**What to produce**:
Find the word "armor" in the data below and copy each line that holds it.

**Provided data**:
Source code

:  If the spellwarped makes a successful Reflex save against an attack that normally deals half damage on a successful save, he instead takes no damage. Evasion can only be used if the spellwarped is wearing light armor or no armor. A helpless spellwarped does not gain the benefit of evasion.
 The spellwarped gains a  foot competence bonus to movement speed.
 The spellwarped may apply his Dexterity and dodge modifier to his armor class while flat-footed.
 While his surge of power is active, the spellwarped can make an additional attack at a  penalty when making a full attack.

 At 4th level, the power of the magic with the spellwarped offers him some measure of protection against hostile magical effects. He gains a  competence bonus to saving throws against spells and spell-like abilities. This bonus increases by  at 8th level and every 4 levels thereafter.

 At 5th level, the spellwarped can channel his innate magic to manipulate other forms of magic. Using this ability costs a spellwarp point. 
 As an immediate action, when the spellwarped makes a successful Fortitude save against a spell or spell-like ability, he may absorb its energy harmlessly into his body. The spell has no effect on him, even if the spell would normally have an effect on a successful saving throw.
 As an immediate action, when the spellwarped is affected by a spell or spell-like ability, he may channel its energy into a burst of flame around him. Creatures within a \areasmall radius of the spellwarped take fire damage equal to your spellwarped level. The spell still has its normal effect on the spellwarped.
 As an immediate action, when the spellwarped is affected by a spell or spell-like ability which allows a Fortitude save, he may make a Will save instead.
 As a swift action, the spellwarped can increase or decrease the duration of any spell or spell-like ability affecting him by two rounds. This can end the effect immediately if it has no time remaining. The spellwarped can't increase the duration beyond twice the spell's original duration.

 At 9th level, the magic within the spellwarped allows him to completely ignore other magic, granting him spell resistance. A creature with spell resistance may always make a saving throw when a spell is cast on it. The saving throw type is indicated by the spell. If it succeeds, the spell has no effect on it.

**Result below**:
:  If the spellwarped makes a successful Reflex save against an attack that normally deals half damage on a successful save, he instead takes no damage. Evasion can only be used if the spellwarped is wearing light armor or no armor. A helpless spellwarped does not gain the benefit of evasion.
 The spellwarped may apply his Dexterity and dodge modifier to his armor class while flat-footed.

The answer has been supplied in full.